## EXERCISE AIM:
The required result is each line of the entries below containing the string "security".
Top of RECORDS FOR THE EXERCISE
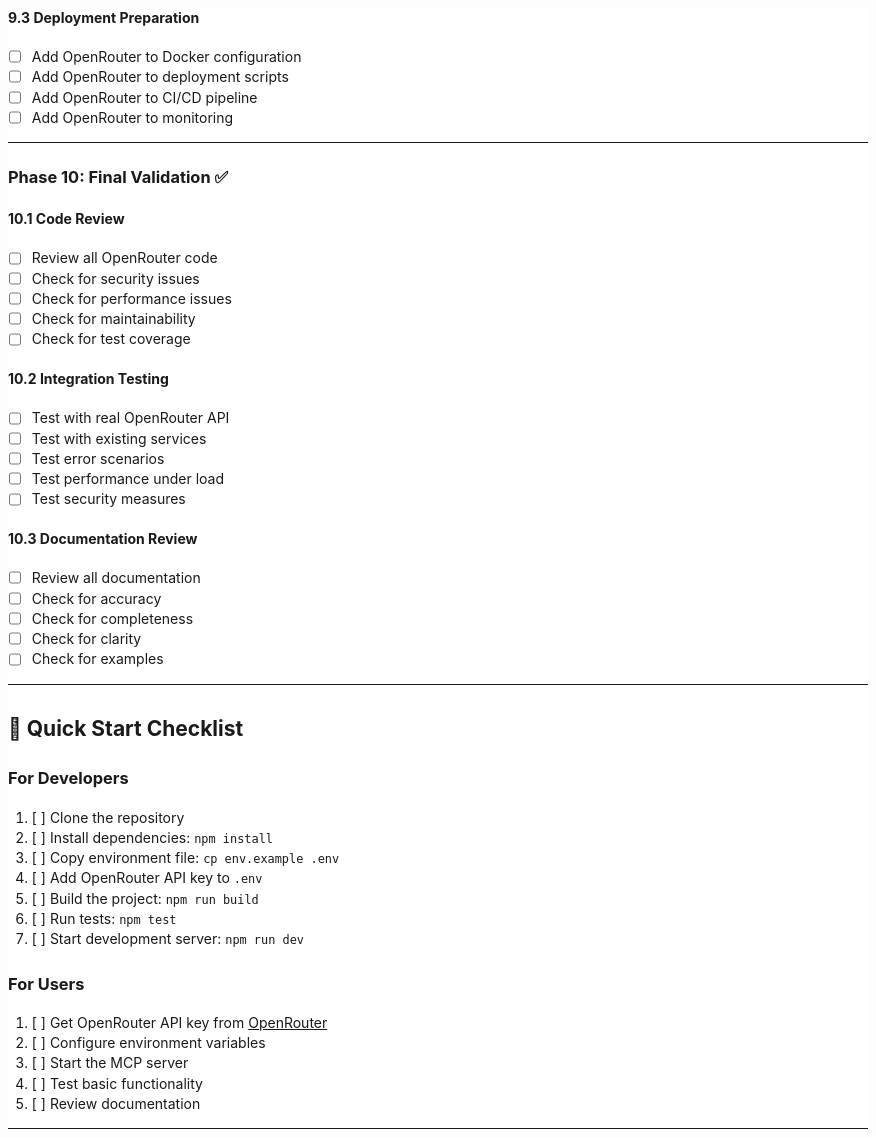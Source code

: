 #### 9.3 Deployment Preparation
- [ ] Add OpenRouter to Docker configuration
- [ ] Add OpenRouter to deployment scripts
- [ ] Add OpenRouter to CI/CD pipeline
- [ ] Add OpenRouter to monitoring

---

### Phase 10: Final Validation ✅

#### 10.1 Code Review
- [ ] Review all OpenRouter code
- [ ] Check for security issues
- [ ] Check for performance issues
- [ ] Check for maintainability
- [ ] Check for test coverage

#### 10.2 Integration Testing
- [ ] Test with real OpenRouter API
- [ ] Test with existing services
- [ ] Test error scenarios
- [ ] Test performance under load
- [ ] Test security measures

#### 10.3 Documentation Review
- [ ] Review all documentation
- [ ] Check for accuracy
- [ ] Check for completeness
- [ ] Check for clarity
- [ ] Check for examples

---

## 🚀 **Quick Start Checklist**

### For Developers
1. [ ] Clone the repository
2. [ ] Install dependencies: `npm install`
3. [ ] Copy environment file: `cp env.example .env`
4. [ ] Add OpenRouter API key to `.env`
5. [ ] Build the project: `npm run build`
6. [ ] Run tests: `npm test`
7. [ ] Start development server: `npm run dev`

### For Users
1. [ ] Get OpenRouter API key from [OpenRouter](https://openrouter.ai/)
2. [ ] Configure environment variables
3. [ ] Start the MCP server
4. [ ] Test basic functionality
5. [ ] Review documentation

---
Bottom of RECORDS FOR THE EXERCISE
Top of RECORDS FOR THE EXERCISE
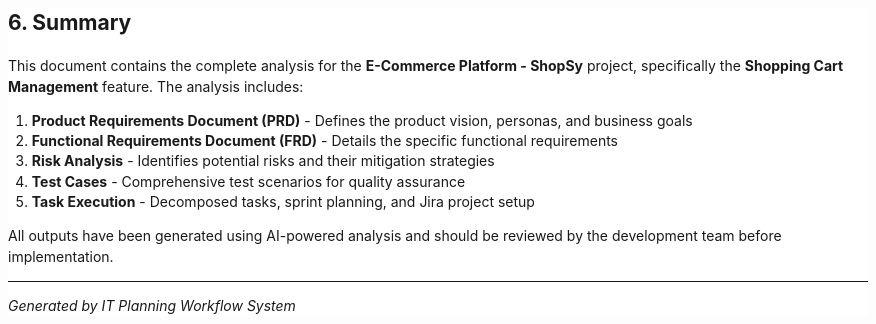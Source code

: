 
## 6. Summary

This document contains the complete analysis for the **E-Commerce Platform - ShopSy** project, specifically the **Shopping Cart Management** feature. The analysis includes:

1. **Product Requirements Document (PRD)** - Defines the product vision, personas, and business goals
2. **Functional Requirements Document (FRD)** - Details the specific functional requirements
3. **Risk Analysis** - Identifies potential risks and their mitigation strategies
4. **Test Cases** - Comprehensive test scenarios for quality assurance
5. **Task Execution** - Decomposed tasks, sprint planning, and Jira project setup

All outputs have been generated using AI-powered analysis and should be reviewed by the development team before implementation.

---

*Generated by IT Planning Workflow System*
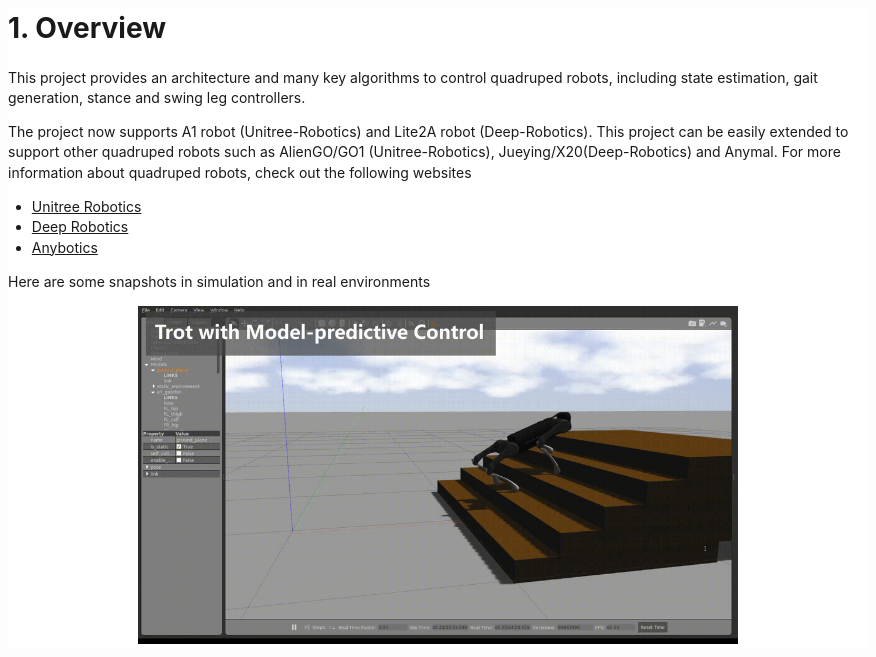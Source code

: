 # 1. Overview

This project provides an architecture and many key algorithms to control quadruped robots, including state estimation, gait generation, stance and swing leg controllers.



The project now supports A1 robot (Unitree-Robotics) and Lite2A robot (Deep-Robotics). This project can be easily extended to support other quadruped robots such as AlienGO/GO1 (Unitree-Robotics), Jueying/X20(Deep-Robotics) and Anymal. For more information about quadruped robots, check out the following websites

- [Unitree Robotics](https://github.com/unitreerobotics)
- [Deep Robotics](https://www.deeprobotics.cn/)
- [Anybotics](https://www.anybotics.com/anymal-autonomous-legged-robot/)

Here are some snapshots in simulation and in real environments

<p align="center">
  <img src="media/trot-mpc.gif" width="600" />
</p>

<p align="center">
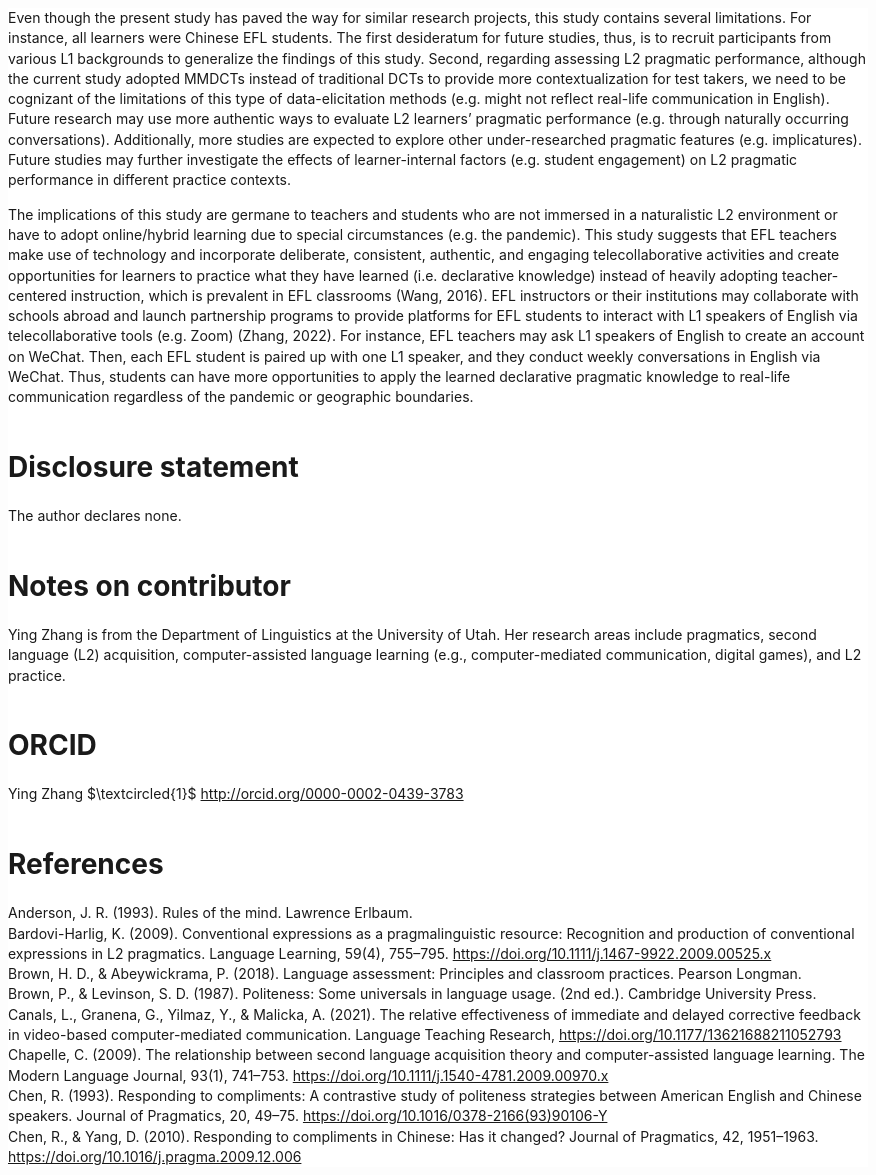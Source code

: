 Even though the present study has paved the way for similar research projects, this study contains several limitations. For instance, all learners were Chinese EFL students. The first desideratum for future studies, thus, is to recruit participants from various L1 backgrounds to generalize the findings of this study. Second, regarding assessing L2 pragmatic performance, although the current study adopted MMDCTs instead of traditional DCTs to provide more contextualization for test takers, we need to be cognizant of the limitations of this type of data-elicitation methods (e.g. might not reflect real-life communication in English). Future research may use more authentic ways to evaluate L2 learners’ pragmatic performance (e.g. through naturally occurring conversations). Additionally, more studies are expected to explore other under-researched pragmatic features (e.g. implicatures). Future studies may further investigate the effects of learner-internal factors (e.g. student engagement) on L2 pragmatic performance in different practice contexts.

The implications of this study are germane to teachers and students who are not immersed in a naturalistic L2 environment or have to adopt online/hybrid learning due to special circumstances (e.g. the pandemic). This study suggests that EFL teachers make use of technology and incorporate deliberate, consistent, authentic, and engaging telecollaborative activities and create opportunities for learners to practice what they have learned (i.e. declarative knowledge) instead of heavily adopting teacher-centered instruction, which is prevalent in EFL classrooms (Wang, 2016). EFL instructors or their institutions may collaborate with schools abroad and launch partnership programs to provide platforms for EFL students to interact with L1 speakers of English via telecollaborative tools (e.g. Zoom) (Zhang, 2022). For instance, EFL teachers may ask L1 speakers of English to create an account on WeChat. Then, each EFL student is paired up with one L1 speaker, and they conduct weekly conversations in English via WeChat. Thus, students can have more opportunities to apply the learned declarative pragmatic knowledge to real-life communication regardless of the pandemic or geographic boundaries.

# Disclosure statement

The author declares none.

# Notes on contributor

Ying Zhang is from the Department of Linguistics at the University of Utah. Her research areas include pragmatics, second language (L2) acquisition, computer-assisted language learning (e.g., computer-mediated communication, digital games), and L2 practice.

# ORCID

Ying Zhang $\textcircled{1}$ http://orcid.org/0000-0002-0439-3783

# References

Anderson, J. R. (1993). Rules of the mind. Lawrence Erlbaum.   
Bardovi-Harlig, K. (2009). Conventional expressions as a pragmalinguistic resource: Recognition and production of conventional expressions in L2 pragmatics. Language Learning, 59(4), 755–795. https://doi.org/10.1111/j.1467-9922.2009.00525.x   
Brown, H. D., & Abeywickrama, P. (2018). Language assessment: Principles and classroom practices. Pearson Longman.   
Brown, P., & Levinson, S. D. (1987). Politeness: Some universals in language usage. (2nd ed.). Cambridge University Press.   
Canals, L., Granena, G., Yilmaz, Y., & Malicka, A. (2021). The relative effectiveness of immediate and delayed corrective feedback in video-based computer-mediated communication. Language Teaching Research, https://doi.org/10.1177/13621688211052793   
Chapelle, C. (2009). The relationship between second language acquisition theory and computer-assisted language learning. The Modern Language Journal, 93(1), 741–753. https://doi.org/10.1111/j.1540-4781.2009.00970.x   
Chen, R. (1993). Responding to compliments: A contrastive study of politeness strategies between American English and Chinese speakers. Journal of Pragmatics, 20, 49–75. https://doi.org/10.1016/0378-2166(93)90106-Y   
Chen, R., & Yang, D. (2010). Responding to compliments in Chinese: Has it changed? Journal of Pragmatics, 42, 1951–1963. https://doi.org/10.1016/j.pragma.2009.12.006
Bottom of RECORDS FOR THE EXERCISE
## ANSWER SPACE:
- [ ] Check for security issues
- [ ] Test security measures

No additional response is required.